_What you need to do_. Without changing a single word, write out every entry.

_Material for this exercise_.
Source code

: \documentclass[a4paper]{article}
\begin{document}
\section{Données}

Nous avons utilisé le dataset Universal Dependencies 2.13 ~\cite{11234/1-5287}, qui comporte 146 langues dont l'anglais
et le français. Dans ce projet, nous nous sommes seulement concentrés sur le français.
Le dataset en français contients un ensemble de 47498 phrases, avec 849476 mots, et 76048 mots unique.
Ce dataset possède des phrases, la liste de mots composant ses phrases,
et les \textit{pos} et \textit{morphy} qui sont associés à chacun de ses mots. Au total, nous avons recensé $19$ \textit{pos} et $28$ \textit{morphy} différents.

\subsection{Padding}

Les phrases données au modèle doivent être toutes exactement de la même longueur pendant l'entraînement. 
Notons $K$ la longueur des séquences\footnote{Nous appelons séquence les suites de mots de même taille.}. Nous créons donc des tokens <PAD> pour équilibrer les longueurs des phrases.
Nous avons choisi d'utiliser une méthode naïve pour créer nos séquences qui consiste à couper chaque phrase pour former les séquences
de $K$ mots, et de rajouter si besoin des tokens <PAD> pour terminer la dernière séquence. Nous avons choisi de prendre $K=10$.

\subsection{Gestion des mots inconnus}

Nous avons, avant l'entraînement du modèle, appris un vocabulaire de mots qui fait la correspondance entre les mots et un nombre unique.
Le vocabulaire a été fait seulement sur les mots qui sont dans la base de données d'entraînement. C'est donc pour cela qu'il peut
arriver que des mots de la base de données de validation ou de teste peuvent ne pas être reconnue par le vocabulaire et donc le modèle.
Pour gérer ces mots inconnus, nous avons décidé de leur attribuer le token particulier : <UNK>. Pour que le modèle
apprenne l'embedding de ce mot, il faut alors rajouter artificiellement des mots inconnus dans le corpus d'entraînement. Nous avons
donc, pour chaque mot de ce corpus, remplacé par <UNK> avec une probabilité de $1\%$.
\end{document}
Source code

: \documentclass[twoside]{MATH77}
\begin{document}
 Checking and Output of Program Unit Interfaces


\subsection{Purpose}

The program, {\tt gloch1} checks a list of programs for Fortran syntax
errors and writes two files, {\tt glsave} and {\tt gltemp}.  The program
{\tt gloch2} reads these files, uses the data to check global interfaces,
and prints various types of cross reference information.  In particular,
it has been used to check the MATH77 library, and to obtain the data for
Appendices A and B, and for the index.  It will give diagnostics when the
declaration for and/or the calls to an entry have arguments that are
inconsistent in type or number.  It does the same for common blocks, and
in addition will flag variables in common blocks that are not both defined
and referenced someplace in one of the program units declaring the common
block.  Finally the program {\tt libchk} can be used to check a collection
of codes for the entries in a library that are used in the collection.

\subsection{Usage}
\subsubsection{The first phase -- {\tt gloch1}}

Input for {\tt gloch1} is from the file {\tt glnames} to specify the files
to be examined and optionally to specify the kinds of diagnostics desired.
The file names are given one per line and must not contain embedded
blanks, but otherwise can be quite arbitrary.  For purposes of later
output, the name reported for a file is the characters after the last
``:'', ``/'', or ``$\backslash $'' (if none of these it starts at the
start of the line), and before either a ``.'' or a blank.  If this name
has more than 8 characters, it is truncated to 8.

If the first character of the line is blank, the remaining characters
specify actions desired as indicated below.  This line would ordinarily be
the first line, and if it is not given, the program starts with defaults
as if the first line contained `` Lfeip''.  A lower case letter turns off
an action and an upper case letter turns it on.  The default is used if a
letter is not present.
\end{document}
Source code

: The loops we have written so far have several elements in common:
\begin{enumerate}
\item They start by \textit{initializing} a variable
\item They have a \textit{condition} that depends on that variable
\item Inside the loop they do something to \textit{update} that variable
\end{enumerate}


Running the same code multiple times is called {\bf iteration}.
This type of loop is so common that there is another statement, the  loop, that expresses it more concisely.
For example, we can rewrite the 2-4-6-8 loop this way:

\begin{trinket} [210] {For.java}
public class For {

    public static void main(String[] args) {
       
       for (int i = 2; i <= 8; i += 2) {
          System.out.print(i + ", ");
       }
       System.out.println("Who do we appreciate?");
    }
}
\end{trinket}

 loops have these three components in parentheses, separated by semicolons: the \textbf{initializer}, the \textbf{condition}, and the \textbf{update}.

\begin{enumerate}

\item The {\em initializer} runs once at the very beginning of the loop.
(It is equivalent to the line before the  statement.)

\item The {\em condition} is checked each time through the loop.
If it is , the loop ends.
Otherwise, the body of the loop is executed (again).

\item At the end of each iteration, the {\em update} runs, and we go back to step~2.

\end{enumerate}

_Answer space_.
Source code

: \documentclass[a4paper]{article}
\begin{document}
\section{Données}

Nous avons utilisé le dataset Universal Dependencies 2.13 ~\cite{11234/1-5287}, qui comporte 146 langues dont l'anglais
et le français. Dans ce projet, nous nous sommes seulement concentrés sur le français.
Le dataset en français contients un ensemble de 47498 phrases, avec 849476 mots, et 76048 mots unique.
Ce dataset possède des phrases, la liste de mots composant ses phrases,
et les \textit{pos} et \textit{morphy} qui sont associés à chacun de ses mots. Au total, nous avons recensé $19$ \textit{pos} et $28$ \textit{morphy} différents.

\subsection{Padding}

Les phrases données au modèle doivent être toutes exactement de la même longueur pendant l'entraînement. 
Notons $K$ la longueur des séquences\footnote{Nous appelons séquence les suites de mots de même taille.}. Nous créons donc des tokens <PAD> pour équilibrer les longueurs des phrases.
Nous avons choisi d'utiliser une méthode naïve pour créer nos séquences qui consiste à couper chaque phrase pour former les séquences
de $K$ mots, et de rajouter si besoin des tokens <PAD> pour terminer la dernière séquence. Nous avons choisi de prendre $K=10$.

\subsection{Gestion des mots inconnus}

Nous avons, avant l'entraînement du modèle, appris un vocabulaire de mots qui fait la correspondance entre les mots et un nombre unique.
Le vocabulaire a été fait seulement sur les mots qui sont dans la base de données d'entraînement. C'est donc pour cela qu'il peut
arriver que des mots de la base de données de validation ou de teste peuvent ne pas être reconnue par le vocabulaire et donc le modèle.
Pour gérer ces mots inconnus, nous avons décidé de leur attribuer le token particulier : <UNK>. Pour que le modèle
apprenne l'embedding de ce mot, il faut alors rajouter artificiellement des mots inconnus dans le corpus d'entraînement. Nous avons
donc, pour chaque mot de ce corpus, remplacé par <UNK> avec une probabilité de $1\%$.
\end{document}
Source code

: \documentclass[twoside]{MATH77}
\begin{document}
 Checking and Output of Program Unit Interfaces


\subsection{Purpose}

The program, {\tt gloch1} checks a list of programs for Fortran syntax
errors and writes two files, {\tt glsave} and {\tt gltemp}.  The program
{\tt gloch2} reads these files, uses the data to check global interfaces,
and prints various types of cross reference information.  In particular,
it has been used to check the MATH77 library, and to obtain the data for
Appendices A and B, and for the index.  It will give diagnostics when the
declaration for and/or the calls to an entry have arguments that are
inconsistent in type or number.  It does the same for common blocks, and
in addition will flag variables in common blocks that are not both defined
and referenced someplace in one of the program units declaring the common
block.  Finally the program {\tt libchk} can be used to check a collection
of codes for the entries in a library that are used in the collection.

\subsection{Usage}
\subsubsection{The first phase -- {\tt gloch1}}

Input for {\tt gloch1} is from the file {\tt glnames} to specify the files
to be examined and optionally to specify the kinds of diagnostics desired.
The file names are given one per line and must not contain embedded
blanks, but otherwise can be quite arbitrary.  For purposes of later
output, the name reported for a file is the characters after the last
``:'', ``/'', or ``$\backslash $'' (if none of these it starts at the
start of the line), and before either a ``.'' or a blank.  If this name
has more than 8 characters, it is truncated to 8.

If the first character of the line is blank, the remaining characters
specify actions desired as indicated below.  This line would ordinarily be
the first line, and if it is not given, the program starts with defaults
as if the first line contained `` Lfeip''.  A lower case letter turns off
an action and an upper case letter turns it on.  The default is used if a
letter is not present.
\end{document}
Source code

: The loops we have written so far have several elements in common:
\begin{enumerate}
\item They start by \textit{initializing} a variable
\item They have a \textit{condition} that depends on that variable
\item Inside the loop they do something to \textit{update} that variable
\end{enumerate}


Running the same code multiple times is called {\bf iteration}.
This type of loop is so common that there is another statement, the  loop, that expresses it more concisely.
For example, we can rewrite the 2-4-6-8 loop this way:

\begin{trinket} [210] {For.java}
public class For {

    public static void main(String[] args) {
       
       for (int i = 2; i <= 8; i += 2) {
          System.out.print(i + ", ");
       }
       System.out.println("Who do we appreciate?");
    }
}
\end{trinket}

 loops have these three components in parentheses, separated by semicolons: the \textbf{initializer}, the \textbf{condition}, and the \textbf{update}.

\begin{enumerate}

\item The {\em initializer} runs once at the very beginning of the loop.
(It is equivalent to the line before the  statement.)

\item The {\em condition} is checked each time through the loop.
If it is , the loop ends.
Otherwise, the body of the loop is executed (again).

\item At the end of each iteration, the {\em update} runs, and we go back to step~2.

\end{enumerate}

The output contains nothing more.